SPSS Assignment 5 Instructions

Part 1

From Blackboard, download the SPSS HW #5-1 data file. Dr. Z is interested in researching if there is a statistically significant difference in the mean lifespan in years between those who do not correctly wash their hands after using the bathroom and those who correctly wash their hands after using the bathroom.

Before we can begin independent sample t-test analysis, there are several assumptions we need to test for:

Measurement of variables (2 categorical/independent (not related) groups; DV must be interval/ratio)

No outliers (using the Outlier Labeling Rule)

Normal distribution of dependent variable (tested by Shapiro-Wilk, calculation of skewness/kutosis, inspection)

Homogeneity of variance (tested by Levene’s test)

Since we know that we have 2 categorical groups that are not the same people (independent from each other), we have 2 independent groups: correct handwashers and non-correct handwashers. Also, since we know that the DV is interval/ratio (years of life lived), we have met assumption A above.
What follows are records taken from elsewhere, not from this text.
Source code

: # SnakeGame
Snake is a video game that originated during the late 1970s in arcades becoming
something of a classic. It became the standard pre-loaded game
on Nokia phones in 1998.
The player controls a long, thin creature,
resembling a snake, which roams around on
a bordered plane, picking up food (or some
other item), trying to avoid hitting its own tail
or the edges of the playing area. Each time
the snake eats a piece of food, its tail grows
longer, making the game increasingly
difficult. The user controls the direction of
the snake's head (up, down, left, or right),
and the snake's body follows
We will check for outliers (using the Outlier Labeling Rule).

Click on “Analyze,” “Descriptive Statistics,” and “Explore.”

Select the dependent variable…and move it…over to the “Dependent List” box

…and then click on “Statistics.”

When this pop-up pops up…select “Descriptives”…“Outliers”…“Percentiles”
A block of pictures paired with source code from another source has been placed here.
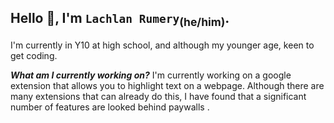 ## Hello 👋, I'm `Lachlan Rumery`<sub>(he/him)</sub>.
I'm currently in Y10 at high school, and although my younger age, keen to get coding. 


***What am I currently working on?***
I'm currently working on a google extension that allows you to highlight text on a webpage. Although there are many extensions that can already do this, I have found that a significant number of features are looked behind paywalls . 


<!--
**LachlanRumery/LachlanRumery** is a ✨ _special_ ✨ repository because its `README.md` (this file) appears on your GitHub profile.

Here are some ideas to get you started:

- 🔭 I’m currently working on ...
- 🌱 I’m currently learning ...
- 👯 I’m looking to collaborate on ...
- 🤔 I’m looking for help with ...
- 💬 Ask me about ...
- 📫 How to reach me: ...
- 😄 Pronouns: ...
- ⚡ Fun fact: ...
-->
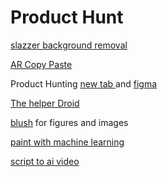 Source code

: # Product Hunt

[slazzer background removal](https://slazzer.com/)

[AR Copy Paste](https://arcopypaste.app/)

Product Hunting [new tab ](https://www.producthunt.com/posts/mue)and [figma](https://www.producthunt.com/posts/figma-pizza)

[The helper Droid ](https://gitlab.com/0xnaka/thehelperdroid/raw/master/helplist.txt)

[blush](https://blush.design/) for figures and images 

[paint with machine learning](http://paintwith.spell.ml/)

[script to ai video](https://www.synthesia.io/)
…and then click “Continue”

…and then click on “Plots.”

When this pop-up pops select “Stem-and-leaf”

… and select “Histogram”…select “Normality plots with tests”

…click “Continue”

…click “OK.”

The first indication that you might have outliers will be through inspection of the histogram, stem and leaf, and box plot.

If you see values on the outskirts of the histogram…
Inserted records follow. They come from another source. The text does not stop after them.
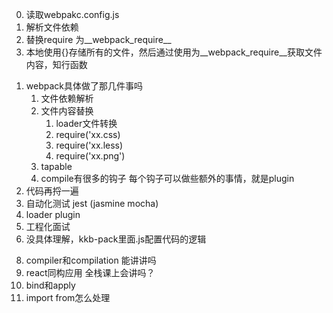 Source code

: 0. 读取webpakc.config.js
1. 解析文件依赖
2. 替换require 为__webpack_require__
3. 本地使用{}存储所有的文件，然后通过使用为__webpack_require__获取文件内容，知行函数
<!-- 
@ todo
加上loader
加上plugin机制 -->


<!-- 配置文件交kkb.config.sj -->

1. webpack具体做了那几件事吗
   1. 文件依赖解析
   2. 文件内容替换
      1. loader文件转换
      2. require('xx.css)
      3. require('xx.less)
      4. require('xx.png')
   3. tapable 
   4. compile有很多的钩子 每个钩子可以做些额外的事情，就是plugin
2. 代码再捋一遍
3. 自动化测试 jest (jasmine  mocha)
4. loader plugin
5. 工程化面试
6. 没具体理解，kkb-pack里面.js配置代码的逻辑
<!-- 7. 能介绍一下全栈课程不？ -->
8. compiler和compilation 能讲讲吗
9.  react同构应用  全栈课上会讲吗？
10. bind和apply
11. import from怎么处理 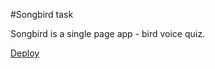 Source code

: 
#Songbird task

Songbird is a single page app - bird voice quiz.

[Deploy](https://rikkirikkardo44-songbird.netlify.app) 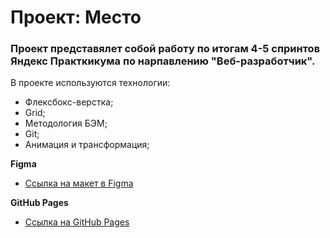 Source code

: # Проект: Место

### Проект представялет собой работу по итогам 4-5 спринтов Яндекс Практкикума по нарпавлению "Веб-разработчик".

В проекте используются технологии:
+ Флексбокс-верстка;
+ Grid;
+ Методология БЭМ;
+ Git;
+ Анимация и трансформация;

**Figma**

* [Ссылка на макет в Figma](https://www.figma.com/file/2cn9N9jSkmxD84oJik7xL7/JavaScript.-Sprint-4?node-id=0%3A1)

**GitHub Pages**
* [Ссылка на GitHub Pages](https://roman66ra.github.io/mesto/)
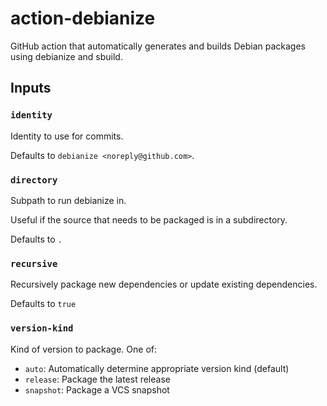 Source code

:# action-debianize

GitHub action that automatically generates and builds Debian packages
using debianize and sbuild.

## Inputs

### `identity`

Identity to use for commits.

Defaults to ``debianize <noreply@github.com>``.

### `directory`

Subpath to run debianize in.

Useful if the source that needs to be packaged is in a subdirectory.

Defaults to ``.``

### `recursive`

Recursively package new dependencies or update existing dependencies.

Defaults to ``true``

### `version-kind`

Kind of version to package. One of:

 * ``auto``: Automatically determine appropriate version kind (default)
 * ``release``: Package the latest release
 * ``snapshot``: Package a VCS snapshot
… or dots outside your whiskers, you may have outliers.

To actually test for outliers, we are going to use the Outlier Labeling Rule. We will do this through the “Percentiles” table in your SPSS output via a hand calculation to find the upper/lower limits for finding outliers in our data.

Take the 75th percentile value (Q3) and subtract the 25th percentile value (Q1) from it.

Q3 – Q1 = #

So, in our example:

72 – 58 = 14

Then, take the subtracted value and multiply it by 2.2.

(Q3 – Q1) x 2.2

So, in our example:

(14) x 2.2 = 30.8

Then, take that value and add it to the 75th percentile value (Q3) and subtract it from the 25th percentile value (Q1).

Q3 + ((Q3 – Q1) x 2.2) = upper limit to find outliers

Q1 – ((Q3 – Q1) x 2.2) = lower limit to find outliers

So, in our example:

72 + 30.8 = 102.8

58 – 30.8 = 27.2

Then, right-click on the dependent variable…and click “Sort Descending”

…delete every case that is above the upper limit that you calculated.

Then, right-click on the dependent variable and click “Sort Ascending”

…then delete the cases that are below the lower limit that you calculated.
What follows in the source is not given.